Exceed Investments has diversified its offering over the last two years in a move to go beyond the structured products market and capitalise on new opportunities around the US define outcomes segment. Following the launch of the Catalyst Exceed Defined Risk Fund, SRP spoke to the firm's chief executive, Joe Halpern (pictured), about the increased activity in the unit investment trust (UIT) segment as a result of regulatory uncertainty, what issuer platforms can offer to US retail investors and what products will remain in focus for the remaining of the year.

"We recently launched in partnership with Catalyst Funds, a product based on a buffer rolling structured note with a 150% participation on the performance of the S&P 500 with 10% downside protection," says Halpern, adding that the fund uses a process similar to structured notes and fixed and variable indexed annuities, and comprises four options which are laddered and rolled. "Each of these options series seek to provide a buffered return on the S&P 500, similar in many aspects to a structured note."

The fund seeks to track the Nasdaq Exceed Defined Hedge Index by investing in components of the index and uses put and call options to implement the strategy. The Nasdaq Exceed Defined Hedge Index is the latest addition to Exceed's suite of indices that were co-launched with Nasdaq in September 2014, all of which comprise diversified rolling baskets of investment grade fixed-income securities and exchange-traded options linked to the S&P 500 and seek conservative, moderate or aggressive defined outcomes.

According to Halpern, Exceed has been working on a number of ideas and partnered with Catalyst to strengthen its distribution capabilities and overall offering in the mutual fund segment.

"We have two funds that follow two of our three indexes launched in partnership with the Nasdaq in 2014 (Exprot, Exhedg, Exenha)," says Halpern. The firm's most conservative strategy seeks to provide a limit on downside exposure to the S&P 500 to 12.5% in return for participation to a cap of 15% on an annual basis; the moderate option, which looks very similar to a structured note, seeks to provide a 10% buffer on the S&P 500 in return for 150% participation up to a cap on an annual basis; while the most aggressive play seeks to provide 2X up and 1x down on the S&P 500, according to Halpern.

"All of our products are comprised of rolling baskets of diversified investment grade fixed-income securities and exchange-traded options linked to the S&P 500 in creating a perpetual structured note like exposure," says Halpern. "These products are targeted at investors seeking the definition that structured notes provide but with increased liquidity, mitigated credit risk and standardization allowing for easier implementation within model portfolios and wrap accounts. Essentially marrying structured notes with mutual funds and hopefully capturing the best attributes of both."

Halpern points that in terms of investor demand, autocalls remain in focus in the US market and are very popular "given their enhanced yield which is something investors and advisors are actively seeking out in the [current] extremely low yield environment.

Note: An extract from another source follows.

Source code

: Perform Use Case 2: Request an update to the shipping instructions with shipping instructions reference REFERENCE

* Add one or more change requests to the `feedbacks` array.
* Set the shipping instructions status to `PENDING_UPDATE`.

"They have taken over the mantle from reverse convertibles which have received a bit more negative attention - actually autocalls are able to provide a higher headline yield which simply means there is more risk underneath the hood," says Halpern. "Investors also appreciate that they have a level of protection even if the market goes down. Though it is important to understand the risks associated to autocalls as a larger market decline will drag down performance, in some cases materially."

In terms of underlyings, the equities market and cap weighted indices continue to drive most of the activity but other strategy and Eficiente-type of products and indices (JP Morgan's Eficiente) have also had success in the market, according to Halpern.

"These indexes are able to provide uncapped returns due to a much lower underlying volatility," he says. "These products do come with complexity however and believe it is important that investors are properly educated especially given that the products are finding their way into a lot of long-term structures such as CDs and indexed annuities."

Despite some believing the US structured products market would see the demise of the reverse convertible payoff in 2012, the market has continued to sell these structure types although since then the knockout payoff type has crawled to the top of the issuance rankings as the structure of choice in the retail market mainly in combination with other payoff profiles such as reverse convertible, capped calls, as well as enhanced and protected trackers.

In 2012 there were twice as many reverse convertibles (2,940 products) as a stand-alone offering as any other payoff in the US market whereas in 2016 reverse convertible made up a fraction of the overall offering in the US retail market (351 products). Year to date, no reverse convertibles have been recorded in the US market, according to SRP data.